Entries taken from a collection:
··········

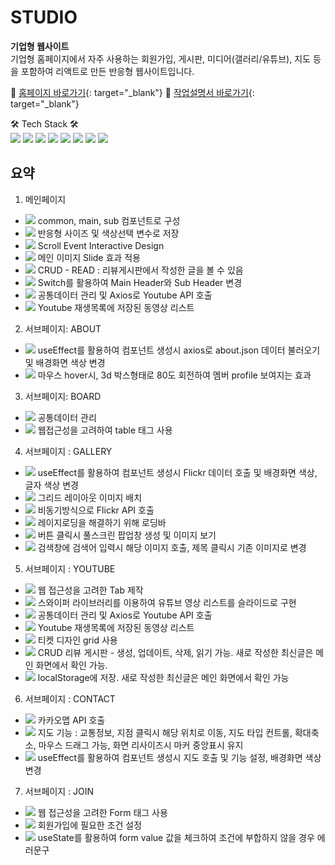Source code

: # STUDIO

**기업형 웹사이트** <br>
기업형 홈페이지에서 자주 사용하는 회원가입, 게시판, 미디어(갤러리/유튜브), 지도 등을 포함하여 리액트로 만든 반응형 웹사이트입니다.


📍 [홈페이지 바로가기](https://r14minji.github.io/react-pf-studio/){: target="_blank"}
📝 [작업설명서 바로가기](https://drive.google.com/file/d/1n8N-XB3jE4FmKFGnirRLu3nKX_FdAUZD/view?usp=sharing){: target="_blank"}

🛠 Tech Stack 🛠
<br>
<img src="https://img.shields.io/badge/JavaScript-F7DF1E?style=flat-square&logo=JavaScript&logoColor=white"/>
<img src="https://img.shields.io/badge/React-61DAFB?style=flat-square&logo=React&logoColor=white"/>
<img src="https://img.shields.io/badge/React Hooks-61DAFB?style=flat-square&logo=React&logoColor=white"/>
<img src="https://img.shields.io/badge/React Router-CA4245?style=flat-square&logo=ReactRouter&logoColor=white"/>
<img src="https://img.shields.io/badge/Redux-764ABC?style=flat-square&logo=Redux&logoColor=white"/>
<img src="https://img.shields.io/badge/Sass-CC6699?style=flat-square&logo=Sass&logoColor=white"/>
<img src="https://img.shields.io/badge/HTML5-E34F26?style=flat-square&logo=HTML5&logoColor=white"/>
<img src="https://img.shields.io/badge/CSS3-1572B6?style=flat-square&logo=CSS3&logoColor=white"/>


## 요약
1. 메인페이지
- <img src="https://img.shields.io/badge/React-dddddd?style=flat-square&logo=React&logoColor=white"/> common, main, sub 컴포넌트로 구성
- <img src="https://img.shields.io/badge/Sass-dddddd?style=flat-square&logo=Sass&logoColor=white"/> 반응형 사이즈 및 색상선택 변수로 저장 
- <img src="https://img.shields.io/badge/JavaScript-dddddd?style=flat-square&logo=JavaScript&logoColor=white"/> Scroll Event Interactive Design
- <img src="https://img.shields.io/badge/JavaScript-dddddd?style=flat-square&logo=JavaScript&logoColor=white"/> 메인 이미지 Slide 효과 적용
- <img src="https://img.shields.io/badge/JavaScript-dddddd?style=flat-square&logo=JavaScript&logoColor=white"/> CRUD - READ : 리뷰게시판에서 작성한 글을 볼 수 있음
- <img src="https://img.shields.io/badge/React Router-dddddd?style=flat-square&logo=ReactRouter&logoColor=white"/> Switch를 활용하여 Main Header와 Sub Header 변경
- <img src="https://img.shields.io/badge/Redux-dddddd?style=flat-square&logo=Redux&logoColor=white"/> 공통데이터 관리 및 Axios로 Youtube API 호출
- <img src="https://img.shields.io/badge/YouTube API-dddddd?style=flat-square&logo=YouTube&logoColor=white"/> Youtube 재생목록에 저장된 동영상 리스트

2. 서브페이지: ABOUT
- <img src="https://img.shields.io/badge/React Hooks-dddddd?style=flat-square&logo=React&logoColor=white"/> useEffect를 활용하여 컴포넌트 생성시 axios로 about.json 데이터 불러오기 및 배경화면 색상 변경
- <img src="https://img.shields.io/badge/CSS3-dddddd?style=flat-square&logo=CSS3&logoColor=white"/> 마우스 hover시, 3d 박스형태로 80도 회전하여 멤버 profile 보여지는 효과

3. 서브페이지: BOARD
- <img src="https://img.shields.io/badge/Redux-dddddd?style=flat-square&logo=Redux&logoColor=white"/> 공통데이터 관리
- <img src="https://img.shields.io/badge/HTML5-dddddd?style=flat-square&logo=HTML5&logoColor=white"/></a> 웹접근성을 고려하여 table 태그 사용

4. 서브페이지 : GALLERY
- <img src="https://img.shields.io/badge/React Hooks-dddddd?style=flat-square&logo=React&logoColor=white"/> useEffect를 활용하여 컴포넌트 생성시 Flickr 데이터 호출 및 배경화면 색상, 글자 색상 변경
- <img src="https://img.shields.io/badge/Masonry-dddddd?style=flat-square&logoColor=white"/> 그리드 레이아웃 이미지 배치
- <img src="https://img.shields.io/badge/Flickr-dddddd?style=flat-square&logo=Flickr&logoColor=white"/> 비동기방식으로 Flickr API 호출
- <img src="https://img.shields.io/badge/JavaScript-dddddd?style=flat-square&logo=JavaScript&logoColor=white"/> 레이지로딩을 해결하기 위해 로딩바
- <img src="https://img.shields.io/badge/React Hooks-dddddd?style=flat-square&logo=React&logoColor=white"/> 버튼 클릭시 풀스크린 팝업창 생성 및 이미지 보기
- <img src="https://img.shields.io/badge/JavaScript-dddddd?style=flat-square&logo=JavaScript&logoColor=white"/> 검색창에 검색어 입력시 해당 이미지 호출, 제목 클릭시 기존 이미지로 변경

5. 서브페이지 : YOUTUBE
- <img src="https://img.shields.io/badge/HTML5-dddddd?style=flat-square&logo=HTML5&logoColor=white"/></a> 웹 접근성을 고려한 Tab 제작
- <img src="https://img.shields.io/badge/Swiper-dddddd?style=flat-square&logo=Swiper&logoColor=white"/> 스와이퍼 라이브러리를 이용하여 유튜브 영상 리스트를 슬라이드로 구현
- <img src="https://img.shields.io/badge/Redux-dddddd?style=flat-square&logo=Redux&logoColor=white"/> 공통데이터 관리 및 Axios로 Youtube API 호출
- <img src="https://img.shields.io/badge/YouTube API-dddddd?style=flat-square&logo=YouTube&logoColor=white"/> Youtube 재생목록에 저장된 동영상 리스트
- <img src="https://img.shields.io/badge/CSS3-dddddd?style=flat-square&logo=CSS3&logoColor=white"/> 티켓 디자인 grid 사용
- <img src="https://img.shields.io/badge/JavaScript-dddddd?style=flat-square&logo=JavaScript&logoColor=white"/> CRUD 리뷰 게시판 - 생성, 업데이트, 삭제, 읽기 가능. 새로 작성한 최신글은 메인 화면에서 확인 가능. 
- <img src="https://img.shields.io/badge/JavaScript-dddddd?style=flat-square&logo=JavaScript&logoColor=white"/> localStorage에 저장. 새로 작성한 최신글은 메인 화면에서 확인 가능

6. 서브페이지 : CONTACT
- <img src="https://img.shields.io/badge/Kakao API-dddddd?style=flat-square&logo=Kakao&logoColor=white"/> 카카오맵 API 호출
- <img src="https://img.shields.io/badge/JavaScript-dddddd?style=flat-square&logo=JavaScript&logoColor=white"/> 지도 기능 : 교통정보, 지점 클릭시 해당 위치로 이동, 지도 타입 컨트롤, 확대축소, 마우스 드래그 가능, 화면 리사이즈시 마커 중앙표시 유지 
- <img src="https://img.shields.io/badge/React Hooks-dddddd?style=flat-square&logo=React&logoColor=white"/> useEffect를 활용하여 컴포넌트 생성시 지도 호출 및 기능 설정, 배경화면 색상 변경

7. 서브페이지 : JOIN
- <img src="https://img.shields.io/badge/HTML5-dddddd?style=flat-square&logo=HTML5&logoColor=white"/></a> 웹 접근성을 고려한 Form 태그 사용
- <img src="https://img.shields.io/badge/JavaScript-dddddd?style=flat-square&logo=JavaScript&logoColor=white"/> 회원가입에 필요한 조건 설정
- <img src="https://img.shields.io/badge/React Hooks-dddddd?style=flat-square&logo=React&logoColor=white"/> useState를 활용하여 form value 값을 체크하여 조건에 부합하지 않을 경우 에러문구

··········

What to produce: Reproduce the records, all of them, word for word; omit the pictures.

Answer section:
Source code

: # STUDIO

**기업형 웹사이트** <br>
기업형 홈페이지에서 자주 사용하는 회원가입, 게시판, 미디어(갤러리/유튜브), 지도 등을 포함하여 리액트로 만든 반응형 웹사이트입니다.


📍 [홈페이지 바로가기](https://r14minji.github.io/react-pf-studio/){: target="_blank"}
📝 [작업설명서 바로가기](https://drive.google.com/file/d/1n8N-XB3jE4FmKFGnirRLu3nKX_FdAUZD/view?usp=sharing){: target="_blank"}

🛠 Tech Stack 🛠
<br>
<img src="https://img.shields.io/badge/JavaScript-F7DF1E?style=flat-square&logo=JavaScript&logoColor=white"/>
<img src="https://img.shields.io/badge/React-61DAFB?style=flat-square&logo=React&logoColor=white"/>
<img src="https://img.shields.io/badge/React Hooks-61DAFB?style=flat-square&logo=React&logoColor=white"/>
<img src="https://img.shields.io/badge/React Router-CA4245?style=flat-square&logo=ReactRouter&logoColor=white"/>
<img src="https://img.shields.io/badge/Redux-764ABC?style=flat-square&logo=Redux&logoColor=white"/>
<img src="https://img.shields.io/badge/Sass-CC6699?style=flat-square&logo=Sass&logoColor=white"/>
<img src="https://img.shields.io/badge/HTML5-E34F26?style=flat-square&logo=HTML5&logoColor=white"/>
<img src="https://img.shields.io/badge/CSS3-1572B6?style=flat-square&logo=CSS3&logoColor=white"/>


## 요약
1. 메인페이지
- <img src="https://img.shields.io/badge/React-dddddd?style=flat-square&logo=React&logoColor=white"/> common, main, sub 컴포넌트로 구성
- <img src="https://img.shields.io/badge/Sass-dddddd?style=flat-square&logo=Sass&logoColor=white"/> 반응형 사이즈 및 색상선택 변수로 저장 
- <img src="https://img.shields.io/badge/JavaScript-dddddd?style=flat-square&logo=JavaScript&logoColor=white"/> Scroll Event Interactive Design
- <img src="https://img.shields.io/badge/JavaScript-dddddd?style=flat-square&logo=JavaScript&logoColor=white"/> 메인 이미지 Slide 효과 적용
- <img src="https://img.shields.io/badge/JavaScript-dddddd?style=flat-square&logo=JavaScript&logoColor=white"/> CRUD - READ : 리뷰게시판에서 작성한 글을 볼 수 있음
- <img src="https://img.shields.io/badge/React Router-dddddd?style=flat-square&logo=ReactRouter&logoColor=white"/> Switch를 활용하여 Main Header와 Sub Header 변경
- <img src="https://img.shields.io/badge/Redux-dddddd?style=flat-square&logo=Redux&logoColor=white"/> 공통데이터 관리 및 Axios로 Youtube API 호출
- <img src="https://img.shields.io/badge/YouTube API-dddddd?style=flat-square&logo=YouTube&logoColor=white"/> Youtube 재생목록에 저장된 동영상 리스트

2. 서브페이지: ABOUT
- <img src="https://img.shields.io/badge/React Hooks-dddddd?style=flat-square&logo=React&logoColor=white"/> useEffect를 활용하여 컴포넌트 생성시 axios로 about.json 데이터 불러오기 및 배경화면 색상 변경
- <img src="https://img.shields.io/badge/CSS3-dddddd?style=flat-square&logo=CSS3&logoColor=white"/> 마우스 hover시, 3d 박스형태로 80도 회전하여 멤버 profile 보여지는 효과

3. 서브페이지: BOARD
- <img src="https://img.shields.io/badge/Redux-dddddd?style=flat-square&logo=Redux&logoColor=white"/> 공통데이터 관리
- <img src="https://img.shields.io/badge/HTML5-dddddd?style=flat-square&logo=HTML5&logoColor=white"/></a> 웹접근성을 고려하여 table 태그 사용

4. 서브페이지 : GALLERY
- <img src="https://img.shields.io/badge/React Hooks-dddddd?style=flat-square&logo=React&logoColor=white"/> useEffect를 활용하여 컴포넌트 생성시 Flickr 데이터 호출 및 배경화면 색상, 글자 색상 변경
- <img src="https://img.shields.io/badge/Masonry-dddddd?style=flat-square&logoColor=white"/> 그리드 레이아웃 이미지 배치
- <img src="https://img.shields.io/badge/Flickr-dddddd?style=flat-square&logo=Flickr&logoColor=white"/> 비동기방식으로 Flickr API 호출
- <img src="https://img.shields.io/badge/JavaScript-dddddd?style=flat-square&logo=JavaScript&logoColor=white"/> 레이지로딩을 해결하기 위해 로딩바
- <img src="https://img.shields.io/badge/React Hooks-dddddd?style=flat-square&logo=React&logoColor=white"/> 버튼 클릭시 풀스크린 팝업창 생성 및 이미지 보기
- <img src="https://img.shields.io/badge/JavaScript-dddddd?style=flat-square&logo=JavaScript&logoColor=white"/> 검색창에 검색어 입력시 해당 이미지 호출, 제목 클릭시 기존 이미지로 변경

5. 서브페이지 : YOUTUBE
- <img src="https://img.shields.io/badge/HTML5-dddddd?style=flat-square&logo=HTML5&logoColor=white"/></a> 웹 접근성을 고려한 Tab 제작
- <img src="https://img.shields.io/badge/Swiper-dddddd?style=flat-square&logo=Swiper&logoColor=white"/> 스와이퍼 라이브러리를 이용하여 유튜브 영상 리스트를 슬라이드로 구현
- <img src="https://img.shields.io/badge/Redux-dddddd?style=flat-square&logo=Redux&logoColor=white"/> 공통데이터 관리 및 Axios로 Youtube API 호출
- <img src="https://img.shields.io/badge/YouTube API-dddddd?style=flat-square&logo=YouTube&logoColor=white"/> Youtube 재생목록에 저장된 동영상 리스트
- <img src="https://img.shields.io/badge/CSS3-dddddd?style=flat-square&logo=CSS3&logoColor=white"/> 티켓 디자인 grid 사용
- <img src="https://img.shields.io/badge/JavaScript-dddddd?style=flat-square&logo=JavaScript&logoColor=white"/> CRUD 리뷰 게시판 - 생성, 업데이트, 삭제, 읽기 가능. 새로 작성한 최신글은 메인 화면에서 확인 가능. 
- <img src="https://img.shields.io/badge/JavaScript-dddddd?style=flat-square&logo=JavaScript&logoColor=white"/> localStorage에 저장. 새로 작성한 최신글은 메인 화면에서 확인 가능

6. 서브페이지 : CONTACT
- <img src="https://img.shields.io/badge/Kakao API-dddddd?style=flat-square&logo=Kakao&logoColor=white"/> 카카오맵 API 호출
- <img src="https://img.shields.io/badge/JavaScript-dddddd?style=flat-square&logo=JavaScript&logoColor=white"/> 지도 기능 : 교통정보, 지점 클릭시 해당 위치로 이동, 지도 타입 컨트롤, 확대축소, 마우스 드래그 가능, 화면 리사이즈시 마커 중앙표시 유지 
- <img src="https://img.shields.io/badge/React Hooks-dddddd?style=flat-square&logo=React&logoColor=white"/> useEffect를 활용하여 컴포넌트 생성시 지도 호출 및 기능 설정, 배경화면 색상 변경

7. 서브페이지 : JOIN
- <img src="https://img.shields.io/badge/HTML5-dddddd?style=flat-square&logo=HTML5&logoColor=white"/></a> 웹 접근성을 고려한 Form 태그 사용
- <img src="https://img.shields.io/badge/JavaScript-dddddd?style=flat-square&logo=JavaScript&logoColor=white"/> 회원가입에 필요한 조건 설정
- <img src="https://img.shields.io/badge/React Hooks-dddddd?style=flat-square&logo=React&logoColor=white"/> useState를 활용하여 form value 값을 체크하여 조건에 부합하지 않을 경우 에러문구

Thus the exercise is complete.